2) Rechtlich zu beanstanden ist die Ungültigkeitserklärung des Beschlusses über die Generalüberholung des Gartentores (TOP 9.4).

Der zustimmende Mehrheitsbeschluss über den Antrag der Beteiligten zu 3) "Die Gartentüre einschließlich der Zarge muss wegen Rost, Farbabblätterung, defektem Schloss und Schäden am Putz generalüberholt werden" (Bl. 214 GA) ist wirksam. Entgegen der Ansicht des Landgerichts musste der Beschluss nicht im Hinblick auf den einstimmig gefassten Beschluss der Wohnungseigentümer in ihrer ersten Eigentümerversammlung vom 21.8.84 einstimmig getroffen werden.

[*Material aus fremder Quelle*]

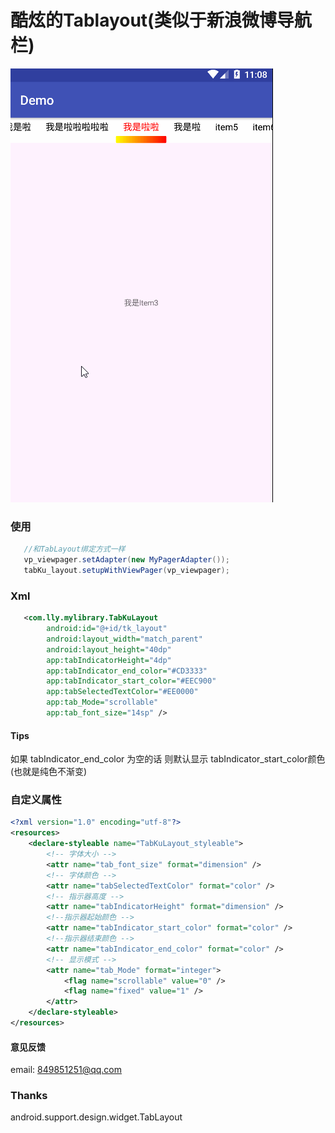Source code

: # 酷炫的Tablayout(类似于新浪微博导航栏)
![效果图](https://github.com/ght199266/TabKuLayout/blob/master/app/src/main/image/tt.gif)

### 使用
```java
   //和TabLayout绑定方式一样
   vp_viewpager.setAdapter(new MyPagerAdapter());
   tabKu_layout.setupWithViewPager(vp_viewpager);
```

### Xml
```xml
   <com.lly.mylibrary.TabKuLayout
        android:id="@+id/tk_layout"
        android:layout_width="match_parent"
        android:layout_height="40dp"
        app:tabIndicatorHeight="4dp"
        app:tabIndicator_end_color="#CD3333"
        app:tabIndicator_start_color="#EEC900"
        app:tabSelectedTextColor="#EE0000"
        app:tab_Mode="scrollable"
        app:tab_font_size="14sp" />
```

#### Tips
如果 tabIndicator_end_color 为空的话 则默认显示 tabIndicator_start_color颜色(也就是纯色不渐变)

### 自定义属性
```xml
<?xml version="1.0" encoding="utf-8"?>
<resources>
    <declare-styleable name="TabKuLayout_styleable">
        <!-- 字体大小 -->
        <attr name="tab_font_size" format="dimension" />
        <!-- 字体颜色 -->
        <attr name="tabSelectedTextColor" format="color" />
        <!-- 指示器高度 -->
        <attr name="tabIndicatorHeight" format="dimension" />
        <!--指示器起始颜色 -->
        <attr name="tabIndicator_start_color" format="color" />
        <!--指示器结束颜色 -->
        <attr name="tabIndicator_end_color" format="color" />
        <!-- 显示模式 -->
        <attr name="tab_Mode" format="integer">
            <flag name="scrollable" value="0" />
            <flag name="fixed" value="1" />
        </attr>
    </declare-styleable>
</resources>
```

#### 意见反馈
email: 849851251@qq.com

### Thanks
android.support.design.widget.TabLayout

Die Auslegung des Landgerichts, dass durch diesen Beschluss die Regelung des § 5 der Teilungserklärung vom 21.1.83, der die §§ 10 bis 29 WEG und mithin u.a. § 21 WEG als geltende Regelung bestimmt, in dem Sinne abbedungen werden sollte, dass auch für jede ordnungsmäßige Instandhaltung oder Instandsetzung des Gemeinschaftseigentums die Zustimmung aller Eigentümer erforderlich sein soll, teilt der Senat nicht. Bei verständiger Würdigung des Wortlauts und des Sinns der Regelung und der Sachlage fehlt für eine Abänderung des § 21 Abs. 3, Abs. 5 Nr. 2 WEG ein vernünftiger Anhaltspunkt. Wie sich aus der Wortwahl "Aufwendungen und Änderungen" unschwer herleiten lässt, ging es dabei ersichtlich um Aufwendungen und Veränderungen im Sinne von § 22 WEG, d.h. um solche, die über die ordnungsgemäße Instandhaltung oder Instandsetzung des Gemeinschaftseigentums hinausgehen, und nicht um Aufwendungen und Änderungen, die nur durch eine ordnungsgemäße Instandhaltung oder Instandsetzung verursacht werden, d.h. die zur Erhaltung des Gemeinschaftseigentums notwendig sind - wie die vorliegend streitige Instandsetzungsmaßnahme.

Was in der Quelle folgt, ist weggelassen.